Layton dog groomer earns grooming certificate, competes in competitions.

By Dana Rimington

Wed, 03/21/2012 – 6:44pm

LAYTON — When it comes to grooming dogs, licenses or certifications are not required, so the industry standards can vary dramatically.

One local pet groomer recently decided to complete the grueling national certifications, in hopes it would make her a better groomer.

The owner of K9 Designs by Tammy in Layton, Tammy Ellis, 41, spent months preparing for the three extensive written tests and four grooming demonstrations, where she was judged by top-level groomers.

She is now one of only a handful of groomers in the state recognized as a National Certified Master Groomer from the National Dog Groomers Association of America, the largest certification organization in the nation.

When asked why no licenses are required, Ellis said, “It’s because it’s more complicated than you can imagine. You aren’t just doing the top of their head. You are doing their whole body and you can accidently burn, cut or poke them since they’re constantly moving. It is completely different than grooming a person.”

Ellis chose to voluntary get the license to help learn how to avoid any injuries to the dogs she grooms. For those envisioning a pet groomer playing with puppies all day though, Ellis is quick to nip those thoughts in the bud.

“I wish it were like that, since it is more like occasionally dodging teeth,” said Ellis.

For her, grooming has become more than just a way to make a living; it has become a creative outlet for her since every dog cut is different.

“As I learned more about grooming, I realized there is so much more to it than meets the eye,” said Ellis, who specializes in small dogs less than 30 pounds.

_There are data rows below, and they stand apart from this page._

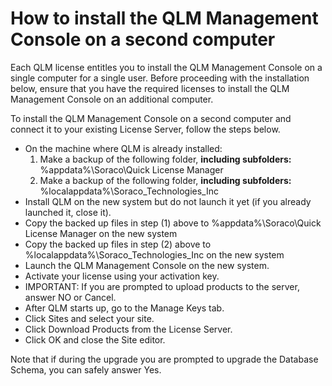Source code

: # How to install the QLM Management Console on a second computer

Each QLM license entitles you to install the QLM Management Console on a single computer for a single user. Before proceeding with the installation below, ensure that you have the required licenses to install the QLM Management Console on an additional computer.

To install the QLM Management Console on a second computer and connect it to your existing License Server, follow the steps below.

* On the machine where QLM is already installed:
  1. Make a backup of the following folder, **including subfolders:** %appdata%\Soraco\Quick License Manager
  2. Make a backup of the following folder, **including subfolders:** %localappdata%\Soraco\_Technologies\_Inc
* Install QLM on the new system but do not launch it yet (if you already launched it, close it).
* Copy the backed up files in step (1) above to %appdata%\Soraco\Quick License Manager on the new system
* Copy the backed up files in step (2) above to %localappdata%\Soraco\_Technologies\_Inc on the new system
* Launch the QLM Management Console on the new system.
* Activate your license using your activation key.
* IMPORTANT: If you are prompted to upload products to the server, answer NO or Cancel.
* After QLM starts up, go to the Manage Keys tab.
* Click Sites and select your site.&#x20;
* Click Download Products from the License Server.
* Click OK and close the Site editor.

Note that if during the upgrade you are prompted to upgrade the Database Schema, you can safely answer Yes.
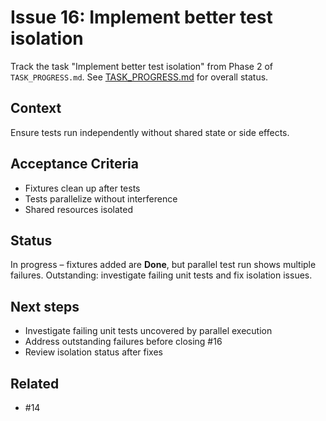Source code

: # Issue 16: Implement better test isolation

Track the task "Implement better test isolation" from Phase 2 of `TASK_PROGRESS.md`.
See [TASK_PROGRESS.md](../TASK_PROGRESS.md) for overall status.

## Context
Ensure tests run independently without shared state or side effects.

## Acceptance Criteria
- Fixtures clean up after tests
- Tests parallelize without interference
- Shared resources isolated

## Status
In progress – fixtures added are **Done**, but parallel test run shows
multiple failures. Outstanding: investigate failing unit tests and fix
isolation issues.

## Next steps
- Investigate failing unit tests uncovered by parallel execution
- Address outstanding failures before closing #16
- Review isolation status after fixes

## Related
- #14
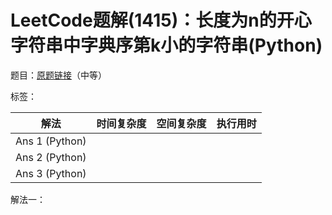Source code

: # LeetCode题解(1415)：长度为n的开心字符串中字典序第k小的字符串(Python)

题目：[原题链接](https://leetcode-cn.com/problems/the-k-th-lexicographical-string-of-all-happy-strings-of-length-n/)（中等）

标签：

| 解法           | 时间复杂度 | 空间复杂度 | 执行用时 |
| -------------- | ---------- | ---------- | -------- |
| Ans 1 (Python) |            |            |          |
| Ans 2 (Python) |            |            |          |
| Ans 3 (Python) |            |            |          |

解法一：

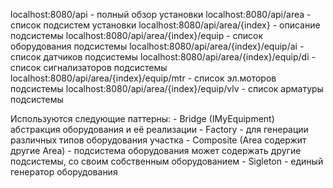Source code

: localhost:8080/api - полный обзор установки
localhost:8080/api/area - список подсистем установки
localhost:8080/api/area/{index} - описание подсистемы
localhost:8080/api/area/{index}/equip - список оборудования подсистемы
localhost:8080/api/area/{index}/equip/ai - список датчиков подсистемы
localhost:8080/api/area/{index}/equip/di - список сигнализаторов подсистемы
localhost:8080/api/area/{index}/equip/mtr - список эл.моторов подсистемы
localhost:8080/api/area/{index}/equip/vlv - список арматуры подсистемы

Используются следующие паттерны:
    - Bridge (IMyEquipment) абстракция оборудования и её реализации
    - Factory - для генерации различных типов оборудования участка
    - Composite (Area содержит другие Area) - подсистема оборудования может содержать другие подсистемы, со своим собственным оборудованием
    - Sigleton - единый генератор оборудования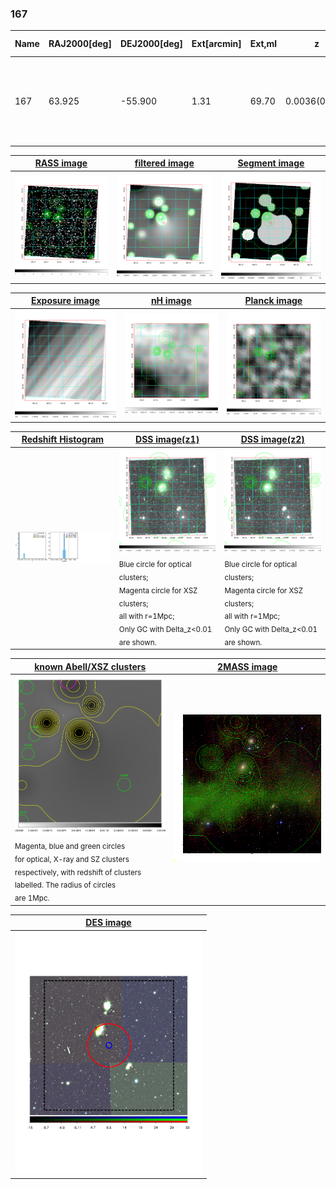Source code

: <div STYLE="page-break-after: always;"></div>

### 167

|Name|RAJ2000[deg]|DEJ2000[deg] |Ext[arcmin]| Ext,ml | z | z_src| C|GC(XSZ,Delta_z<0.01)| GC(OPT,Delta_z<0.01)|GC| R_sig[arcmin] | R500[arcmin] | R500[Mpc]| CRsig[c/s] | CR500[c/s] |L500[1E44 erg/s]|F500[1E-12 erg/s/cm^2]| M500[1E14 Msun]|Tx[keV]|Cnt_sig|Beta|Rc[arcmin]|Comment|Alias|
|---|---|---|---|---|---|------|---|--------|---------|----------|---|---|---|---|---|---|---|---|---|---|---|---|---|---|
|167| 63.925| -55.900| 1.31| 69.70| 0.0036(0.005)| z1,| G| -| -| N| 33.725| 64.015| 0.286| 0.307(0.068)| 0.336(0.079)| 0.002(0.000)| 6.091(1.330)| 0.07(0.01)| 0.40(0.03)| 247.2| 0.503(-0.003+0.006)| 6.760(-0.200+0.302)| An XSZ cluster with $z$ = 0.3650 and offset = 0.14 Mpc (30 arcmin)| t018|

|[RASS image](../image/167/167_img.pdf)|[filtered image](../image/167/167_fil.pdf)|[Segment image](../image/167/167_seg.pdf)|
|-------------------|--------------------|-------------------|
| <img src="../image/167/167_img.png" width="300">  | <img src="../image/167/167_fil.png" width="300">   | <img src="../image/167/167_seg.png" width="300">  |

|[Exposure image](../image/167/167_mex.pdf)| [nH image](../image/167/167_nh.pdf)| [Planck image](../image/167/167_p.pdf)|
|-------------------|--------------------|-------------------|
|<img src="../image/167/167_mex.png" width="300">   | <img src="../image/167/167_nh.png" width="300">    | <img src="../image/167/167_p.png" width="300"> |

|[Redshift Histogram](../image/167/167_zg.pdf) | [DSS image(z1)](../image/167/167_dss_z1.pdf)      |  [DSS image(z2)](../image/167/167_dss_z2.pdf)    |
|-------------------|--------------------|-------------------|
|<img src="../image/167/167_zg.png" width="300"> |<img src="../image/167/167_dss_z1.png" width="300"> <sub><br>Blue circle for optical clusters; <br>Magenta circle for XSZ clusters; <br>all with r=1Mpc; <br>Only GC with Delta_z<0.01 are shown. </sub>| <img src="../image/167/167_dss_z2.png" width="300"><sub><br>Blue circle for optical clusters; <br>Magenta circle for XSZ clusters; <br>all with r=1Mpc; <br>Only GC with Delta_z<0.01 are shown. </sub> |

|[known Abell/XSZ clusters](../image/167/167_gc.pdf) | [2MASS image](../image/167/167_2mass.pdf)      |
|-------------------|-------------------|
|<img src=../image/167/167_gc.png width="300"> <br><sub>Magenta, blue and green circles <br>for optical, X-ray and SZ clusters <br>respectively, with redshift of clusters <br>labelled. The radius of circles <br>are 1Mpc.</sub>|<img src="../image/167/167_2mass.png" width="300">  |

|[DES image](../image/167/167_des.pdf)   |
|-------------------|
| <img src="../image/167/167_des.pdf" width="300">  |
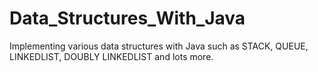 # Data_Structures_With_Java
Implementing various data structures with Java such as STACK, QUEUE, LINKEDLIST, DOUBLY LINKEDLIST and lots more.
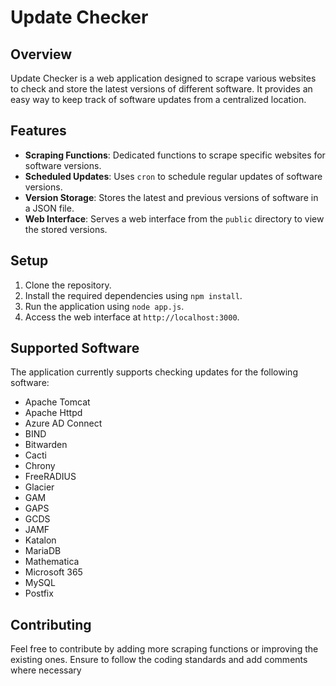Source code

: 
# Update Checker

## Overview

Update Checker is a web application designed to scrape various websites to check and store the latest versions of different software. It provides an easy way to keep track of software updates from a centralized location.

## Features

-   **Scraping Functions**: Dedicated functions to scrape specific websites for software versions.
-   **Scheduled Updates**: Uses `cron` to schedule regular updates of software versions.
-   **Version Storage**: Stores the latest and previous versions of software in a JSON file.
-   **Web Interface**: Serves a web interface from the `public` directory to view the stored versions.

## Setup

1.  Clone the repository.
2.  Install the required dependencies using `npm install`.
3.  Run the application using `node app.js`.
4.  Access the web interface at `http://localhost:3000`.

## Supported Software

The application currently supports checking updates for the following software:

-   Apache Tomcat
-   Apache Httpd
-   Azure AD Connect
-   BIND
-   Bitwarden
-   Cacti
-   Chrony
-   FreeRADIUS
- Glacier
- GAM
- GAPS
- GCDS
- JAMF
- Katalon
- MariaDB
- Mathematica
- Microsoft 365
- MySQL
- Postfix

## Contributing

Feel free to contribute by adding more scraping functions or improving the existing ones. Ensure to follow the coding standards and add comments where necessary

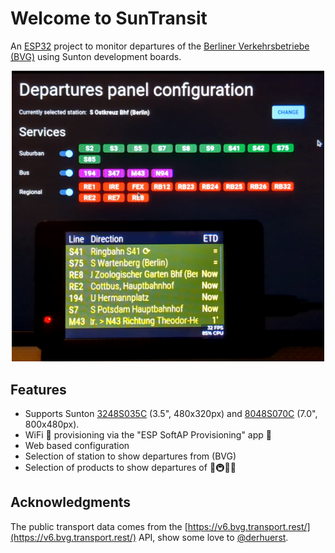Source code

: # Welcome to SunTransit

An [ESP32](https://www.espressif.com/en/products/socs/esp32) project to monitor departures of the [Berliner Verkehrsbetriebe (BVG)](https://www.bvg.de) using Sunton development boards.

<p align="center">
  <img src="docs/ui.png" width="500" alt="Sunton 3248S035C board (front), configuration panel (back)"/>
</p>

## Features

- Supports Sunton [3248S035C](https://www.openhasp.com/0.7.0/hardware/sunton/esp32-3248s035/) (3.5", 480x320px) and [8048S070C](https://www.openhasp.com/0.7.0/hardware/sunton/esp32-8048s0xx/) (7.0", 800x480px).
- WiFi 🛜 provisioning via the "ESP SoftAP Provisioning" app 📱
- Web based configuration
- Selection of station to show departures from (BVG)
- Selection of products to show departures of 🚌🚇🚉🚆

## Acknowledgments

The public transport data comes from the [https://v6.bvg.transport.rest/](https://v6.bvg.transport.rest/) API, show some love to [@derhuerst](https://github.com/derhuerst).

“There are little tricks you can do to make the dogs look more balanced, almost like an optical illusion creating an ideal dog,” she said, referring to special cuts that can be made in certain areas to make the dog appear more symmetrical.

One of the problems for groomers is pet owners wait too long between grooming sessions.

The average duration between grooming is about four weeks for most of her clients, though some do bring in their dogs more frequently. Groomers see a big difference between dogs that come in regularly for cuts and those that only come in once a year.

“It’s stressful for dogs to be taken from the comfort of their backyard, and get a blow dry and haircut,” said Ellis. “Dogs like that can have a really hard time being groomed.”

Ellis travels to dog grooming competitions across the nation several times a year, which helps improve her skill. She was surprised to win first place in her first competition 2 1/2 years ago in Las Vegas.

She said she has been bitten by the competition bug, but does it for her clients.

“The competitions have helped my grooming skills, and I want my dogs to look the best. So my clients benefit in the long run,” Ellis said.

Her ultimate goal is to be a member of Groom Team USA, which consists of the top 10 groomers in the country depending on their accumulated points in the national competitions throughout the year. Two years ago she was in 34th place, and has since moved up to 15th place this year.

In addition to grooming, Ellis is trained in pet CPR. Dogs can have undiagnosed conditions that may present themselves while in her care, so she wants to be prepared if one of the dogs has a seizure or stroke.

“Safety is my top priority,” said Ellis, who also takes the time to hand blow-dry the dogs, rather than using kennel dryers that can often be harmful.